El incidente ocurrió la noche del jueves durante una prueba de encendido estático (“hot fire test”), procedimiento utilizado para verificar el funcionamiento de los motores antes de futuros lanzamientos orbitales.
La compañía confirmó que se produjo una “anomalía” en la plataforma de lanzamiento, aunque aseguró que todo el personal fue evacuado a tiempo y no se reportaron heridos.

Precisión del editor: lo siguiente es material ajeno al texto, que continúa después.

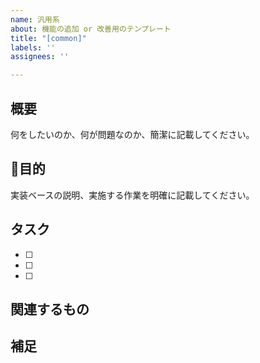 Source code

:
 ```yaml
---
name: 汎用系
about: 機能の追加 or 改善用のテンプレート
title: "[common]"
labels: ''
assignees: ''

---
```


<!-- HTML -->

## 概要
何をしたいのか、何が問題なのか、簡潔に記載してください。

## 🎯目的
<!-- 対応が必要な項目があれば列挙してください -->
実装ベースの説明、実施する作業を明確に記載してください。

## タスク
<!-- 対応が必要な項目があれば列挙してください -->
- [ ] 
- [ ] 
- [ ] 

## 関連するもの
<!-- Issue / PR、資料、URLなどがあれば記載してください -->


## 補足
<!-- 他に共有しておきたいことがあれば記載 -->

El cohete New Glenn estaba previsto para participar en próximas misiones de despliegue satelital, incluyendo aparatos de internet espacial vinculados a los proyectos de Amazon, con los que Bezos busca competir frente a Starlink, el sistema satelital desarrollado por Elon Musk a través de SpaceX.
La explosión ocurre semanas después de otro problema técnico con un lanzamiento comercial del New Glenn, cuando una falla en uno de sus motores dejó un satélite en una órbita incorrecta y provocó una investigación de la Administración Federal de Aviación (FAA).
Blue Origin desarrolla el cohete New Glenn desde hace casi diez años con el objetivo de competir en el mercado de lanzamientos pesados dominado actualmente por SpaceX y sus vehículos Falcon y Starship.